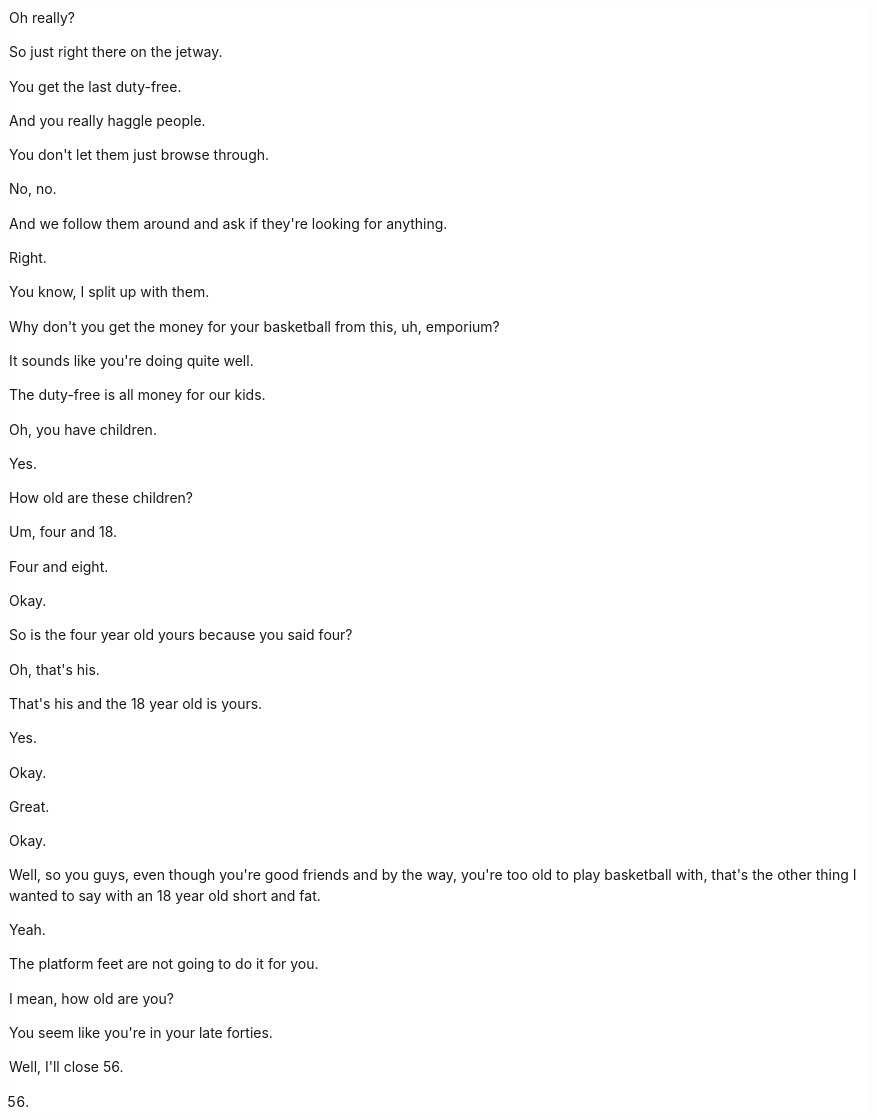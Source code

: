 Oh really?

So just right there on the jetway.

You get the last duty-free.

And you really haggle people.

You don't let them just browse through.

No, no.

And we follow them around and ask if they're looking for anything.

Right.

You know, I split up with them.

Why don't you get the money for your basketball from this, uh, emporium?

It sounds like you're doing quite well.

The duty-free is all money for our kids.

Oh, you have children.

Yes.

How old are these children?

Um, four and 18.

Four and eight.

Okay.

So is the four year old yours because you said four?

Oh, that's his.

That's his and the 18 year old is yours.

Yes.

Okay.

Great.

Okay.

Well, so you guys, even though you're good friends and by the way, you're too old to play basketball with, that's the other thing I wanted to say with an 18 year old short and fat.

Yeah.

The platform feet are not going to do it for you.

I mean, how old are you?

You seem like you're in your late forties.

Well, I'll close 56.

56.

WHAT NEEDS TO BE DONE. Your reply should be a verbatim retyping of the lines from the one that holds "You seem like you're in your late forties." through the last line of the entries.

PROBLEM SOLUTION.
You seem like you're in your late forties.

Well, I'll close 56.

56.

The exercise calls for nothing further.